A few months later, my editor gave me a regular column, called “Postmodern Gush.” The next summer, I became Opinions Editor of The Pitt News.
Since then, I have published thousands of pieces, large and small, for newspapers, magazines, and online publications. When I started out, the Internet Age was dawning. Now, the Print Age is in its twilight. And in the 14 years in-between, I forged my career as a freelance writer, leaping from masthead to masthead, earning my living the best way I knew how.
Here’s the crazy thing: Hundreds of my early articles still exist only on paper. Digital archives were not ubiquitous until the mid-2000s, and some publications—like the late InPittsburgh, or the defunct Pulp—were erased from the Internet the moment their businesses failed. Hundreds of my reviews, features, profiles, interviews and editorials vanished from the World Wide Web (indeed, around the time people stopped calling it the World Wide Web). Of the 300 or so items I wrote for AOL DigitalCity, hardly a scrap remains anywhere. The only evidence that I wrote for these publications is physical—carefully stored in a Rubbermaid crate, deep within my basement.
Starting this month, I have begun to archive these long-lost articles. I would like robertisenberg.net to be more than a multimedia résumé; I would like to compile the full canon of my writing career. This requires some marathon typing sessions (most of the hard copies have to be re-transcribed by keyboard), but the project grants me an excuse to revisit old stories. Some make me cringe, since I am older and wiser, but most inspire fond recollection, because I can remember what it felt like to write them.

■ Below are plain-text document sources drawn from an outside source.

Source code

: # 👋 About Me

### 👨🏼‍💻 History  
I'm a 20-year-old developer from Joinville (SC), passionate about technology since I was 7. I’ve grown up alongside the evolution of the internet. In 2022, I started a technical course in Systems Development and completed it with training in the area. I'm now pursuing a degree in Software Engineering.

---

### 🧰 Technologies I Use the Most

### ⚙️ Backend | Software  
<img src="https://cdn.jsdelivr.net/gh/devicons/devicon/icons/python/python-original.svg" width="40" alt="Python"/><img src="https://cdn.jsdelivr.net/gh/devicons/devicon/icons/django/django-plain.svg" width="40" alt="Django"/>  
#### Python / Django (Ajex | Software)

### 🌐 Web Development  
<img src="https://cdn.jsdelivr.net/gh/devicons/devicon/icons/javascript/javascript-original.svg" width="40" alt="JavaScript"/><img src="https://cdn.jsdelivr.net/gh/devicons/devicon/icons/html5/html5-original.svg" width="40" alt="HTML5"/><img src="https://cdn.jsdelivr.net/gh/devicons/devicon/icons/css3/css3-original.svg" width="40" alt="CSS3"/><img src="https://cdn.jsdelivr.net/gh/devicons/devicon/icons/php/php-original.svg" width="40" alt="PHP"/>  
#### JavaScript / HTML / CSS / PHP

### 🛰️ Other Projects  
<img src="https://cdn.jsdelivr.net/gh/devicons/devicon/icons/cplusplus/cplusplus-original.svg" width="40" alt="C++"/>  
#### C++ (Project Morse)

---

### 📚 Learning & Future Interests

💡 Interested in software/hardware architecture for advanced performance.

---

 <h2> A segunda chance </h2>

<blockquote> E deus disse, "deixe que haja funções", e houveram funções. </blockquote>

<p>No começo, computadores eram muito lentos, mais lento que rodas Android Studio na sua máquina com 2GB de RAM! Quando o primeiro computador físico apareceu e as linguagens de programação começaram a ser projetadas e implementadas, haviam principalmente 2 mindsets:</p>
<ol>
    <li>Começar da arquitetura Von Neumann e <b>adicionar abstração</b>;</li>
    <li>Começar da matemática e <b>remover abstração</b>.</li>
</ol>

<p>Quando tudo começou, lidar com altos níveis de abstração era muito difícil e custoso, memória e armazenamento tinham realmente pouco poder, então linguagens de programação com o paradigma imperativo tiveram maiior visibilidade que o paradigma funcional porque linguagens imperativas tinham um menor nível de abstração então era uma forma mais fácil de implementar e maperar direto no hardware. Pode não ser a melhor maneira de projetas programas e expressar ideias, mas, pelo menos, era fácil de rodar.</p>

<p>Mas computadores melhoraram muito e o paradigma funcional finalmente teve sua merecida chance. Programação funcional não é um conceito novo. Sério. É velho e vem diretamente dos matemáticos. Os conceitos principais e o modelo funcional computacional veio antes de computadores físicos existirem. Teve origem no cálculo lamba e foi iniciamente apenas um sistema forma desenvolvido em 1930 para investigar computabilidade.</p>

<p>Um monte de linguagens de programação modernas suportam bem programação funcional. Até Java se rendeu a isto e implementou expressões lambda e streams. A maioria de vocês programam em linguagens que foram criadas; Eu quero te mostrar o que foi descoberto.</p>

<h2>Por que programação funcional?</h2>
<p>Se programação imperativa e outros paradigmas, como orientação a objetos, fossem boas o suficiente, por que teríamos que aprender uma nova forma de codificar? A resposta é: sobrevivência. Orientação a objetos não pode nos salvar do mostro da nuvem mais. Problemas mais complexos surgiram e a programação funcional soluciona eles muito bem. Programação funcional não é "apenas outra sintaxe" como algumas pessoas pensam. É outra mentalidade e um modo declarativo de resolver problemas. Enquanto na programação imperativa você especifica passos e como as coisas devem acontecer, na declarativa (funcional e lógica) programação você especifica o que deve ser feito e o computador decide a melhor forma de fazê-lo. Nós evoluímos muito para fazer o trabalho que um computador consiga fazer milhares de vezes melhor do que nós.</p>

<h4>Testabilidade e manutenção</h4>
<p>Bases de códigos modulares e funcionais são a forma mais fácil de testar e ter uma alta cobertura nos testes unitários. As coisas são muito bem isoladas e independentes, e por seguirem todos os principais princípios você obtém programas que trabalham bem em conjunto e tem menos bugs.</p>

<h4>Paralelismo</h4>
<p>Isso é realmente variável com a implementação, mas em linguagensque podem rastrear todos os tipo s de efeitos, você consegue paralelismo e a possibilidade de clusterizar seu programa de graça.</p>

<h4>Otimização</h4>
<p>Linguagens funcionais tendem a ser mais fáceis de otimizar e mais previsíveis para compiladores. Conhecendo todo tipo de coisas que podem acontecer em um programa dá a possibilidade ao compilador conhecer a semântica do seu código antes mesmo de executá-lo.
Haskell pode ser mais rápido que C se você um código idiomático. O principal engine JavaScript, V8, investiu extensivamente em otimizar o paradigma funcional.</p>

I plan to republish these items in roughly chronological order. In a way, I am piecing together a mosaic of my early life—a vast autobiography told one article at a time. While my op-eds gradually transformed into art reviews, then theatre reviews, then profiles and travel stories, nothing could be more revealing than these early articles. As I often say, writing is my life. No matter how removed or exotic my subject, the actual sentences are honest and transparent. They document not only what I was doing at the turn of the millennium, but what I thought, whom I met, and the ideas and feelings I juggled. Folks say that journalism is the first draft of history. At the time, I had little notion I was drafting my own.